Count every line in the entries that follow where the word "nome" appears, then state only the total.

Data for analysis Start Marker

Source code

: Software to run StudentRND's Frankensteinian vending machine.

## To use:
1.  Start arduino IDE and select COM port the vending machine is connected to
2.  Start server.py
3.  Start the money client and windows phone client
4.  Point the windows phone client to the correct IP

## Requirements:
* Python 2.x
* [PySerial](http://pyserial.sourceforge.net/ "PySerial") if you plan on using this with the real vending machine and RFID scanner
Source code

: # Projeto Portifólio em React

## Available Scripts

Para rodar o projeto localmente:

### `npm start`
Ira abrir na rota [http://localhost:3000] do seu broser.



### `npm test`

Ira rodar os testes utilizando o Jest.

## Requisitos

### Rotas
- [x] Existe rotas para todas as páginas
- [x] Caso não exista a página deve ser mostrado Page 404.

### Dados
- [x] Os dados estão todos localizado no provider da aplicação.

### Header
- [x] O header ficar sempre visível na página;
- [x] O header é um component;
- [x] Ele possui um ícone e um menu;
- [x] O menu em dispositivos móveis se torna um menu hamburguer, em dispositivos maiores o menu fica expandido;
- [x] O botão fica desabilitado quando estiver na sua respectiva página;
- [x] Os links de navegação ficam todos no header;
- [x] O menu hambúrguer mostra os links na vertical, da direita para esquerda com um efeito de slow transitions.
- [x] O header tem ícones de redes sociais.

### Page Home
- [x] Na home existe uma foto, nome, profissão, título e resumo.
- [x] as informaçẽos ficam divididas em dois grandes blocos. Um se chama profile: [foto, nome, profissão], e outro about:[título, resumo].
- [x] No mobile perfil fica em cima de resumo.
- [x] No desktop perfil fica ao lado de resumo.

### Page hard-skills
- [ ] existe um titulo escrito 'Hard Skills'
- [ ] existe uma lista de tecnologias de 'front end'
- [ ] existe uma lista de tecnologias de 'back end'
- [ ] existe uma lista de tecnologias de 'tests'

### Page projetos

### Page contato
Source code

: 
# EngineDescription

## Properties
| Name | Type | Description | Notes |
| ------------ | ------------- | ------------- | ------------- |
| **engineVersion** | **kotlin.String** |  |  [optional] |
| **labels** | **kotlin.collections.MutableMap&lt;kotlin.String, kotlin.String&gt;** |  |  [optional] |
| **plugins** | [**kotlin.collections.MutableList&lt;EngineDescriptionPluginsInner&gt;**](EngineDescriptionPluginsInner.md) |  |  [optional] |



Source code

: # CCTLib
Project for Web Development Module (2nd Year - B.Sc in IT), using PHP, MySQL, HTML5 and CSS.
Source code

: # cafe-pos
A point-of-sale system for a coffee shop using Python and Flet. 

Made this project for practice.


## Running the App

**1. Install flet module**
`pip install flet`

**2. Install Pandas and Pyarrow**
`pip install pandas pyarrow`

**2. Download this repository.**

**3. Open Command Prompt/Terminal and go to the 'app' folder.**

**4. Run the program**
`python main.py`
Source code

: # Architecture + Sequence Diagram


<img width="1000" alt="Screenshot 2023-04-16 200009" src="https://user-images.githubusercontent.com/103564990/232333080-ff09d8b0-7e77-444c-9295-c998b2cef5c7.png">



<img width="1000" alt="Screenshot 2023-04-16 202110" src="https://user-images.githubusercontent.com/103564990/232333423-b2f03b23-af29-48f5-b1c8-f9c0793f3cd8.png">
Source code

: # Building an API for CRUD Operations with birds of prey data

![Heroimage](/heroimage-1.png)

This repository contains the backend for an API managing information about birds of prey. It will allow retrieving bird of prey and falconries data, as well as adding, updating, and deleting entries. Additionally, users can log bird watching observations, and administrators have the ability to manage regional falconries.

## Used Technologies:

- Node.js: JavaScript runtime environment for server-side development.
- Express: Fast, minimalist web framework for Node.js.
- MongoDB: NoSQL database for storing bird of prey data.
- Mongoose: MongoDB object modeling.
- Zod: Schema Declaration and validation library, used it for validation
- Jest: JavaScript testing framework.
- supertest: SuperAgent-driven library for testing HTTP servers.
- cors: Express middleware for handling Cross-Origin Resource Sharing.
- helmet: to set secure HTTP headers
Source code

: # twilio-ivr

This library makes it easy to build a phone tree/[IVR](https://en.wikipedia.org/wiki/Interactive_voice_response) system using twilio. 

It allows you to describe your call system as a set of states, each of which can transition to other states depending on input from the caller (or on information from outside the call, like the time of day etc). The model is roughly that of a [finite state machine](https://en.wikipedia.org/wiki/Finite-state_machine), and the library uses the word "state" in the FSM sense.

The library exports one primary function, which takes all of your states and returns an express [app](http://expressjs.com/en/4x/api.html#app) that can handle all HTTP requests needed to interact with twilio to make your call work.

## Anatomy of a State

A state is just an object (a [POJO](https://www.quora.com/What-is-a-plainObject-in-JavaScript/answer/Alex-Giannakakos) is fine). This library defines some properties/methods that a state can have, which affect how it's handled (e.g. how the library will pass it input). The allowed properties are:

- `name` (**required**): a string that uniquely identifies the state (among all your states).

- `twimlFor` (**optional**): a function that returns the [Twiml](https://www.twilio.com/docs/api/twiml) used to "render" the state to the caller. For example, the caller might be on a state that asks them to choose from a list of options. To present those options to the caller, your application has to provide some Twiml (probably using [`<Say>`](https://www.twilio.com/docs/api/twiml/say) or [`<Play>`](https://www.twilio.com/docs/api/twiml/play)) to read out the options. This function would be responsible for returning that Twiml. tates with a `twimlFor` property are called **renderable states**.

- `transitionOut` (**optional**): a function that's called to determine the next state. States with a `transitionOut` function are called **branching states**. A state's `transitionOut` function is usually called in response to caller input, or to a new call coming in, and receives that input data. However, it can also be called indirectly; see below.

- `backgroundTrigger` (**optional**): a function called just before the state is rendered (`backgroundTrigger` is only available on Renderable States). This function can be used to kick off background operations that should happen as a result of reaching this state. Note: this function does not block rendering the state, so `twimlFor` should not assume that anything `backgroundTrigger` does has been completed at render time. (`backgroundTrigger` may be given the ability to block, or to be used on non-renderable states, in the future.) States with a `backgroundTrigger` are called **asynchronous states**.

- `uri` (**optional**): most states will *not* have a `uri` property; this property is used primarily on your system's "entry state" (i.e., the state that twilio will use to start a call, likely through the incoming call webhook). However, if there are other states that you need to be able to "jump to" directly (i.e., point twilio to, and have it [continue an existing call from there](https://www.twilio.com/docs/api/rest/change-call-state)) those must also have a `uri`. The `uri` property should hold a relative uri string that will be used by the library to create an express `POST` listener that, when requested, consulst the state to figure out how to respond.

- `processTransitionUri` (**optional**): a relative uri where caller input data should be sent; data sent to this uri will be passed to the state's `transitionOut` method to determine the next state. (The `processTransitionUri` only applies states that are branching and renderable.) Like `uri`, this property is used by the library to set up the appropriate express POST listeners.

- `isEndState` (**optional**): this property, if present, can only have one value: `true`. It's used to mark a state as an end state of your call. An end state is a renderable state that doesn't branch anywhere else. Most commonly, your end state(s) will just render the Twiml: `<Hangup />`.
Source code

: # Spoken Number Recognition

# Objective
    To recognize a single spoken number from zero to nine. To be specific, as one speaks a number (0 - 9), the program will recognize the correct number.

Data for analysis End Marker

Output:
2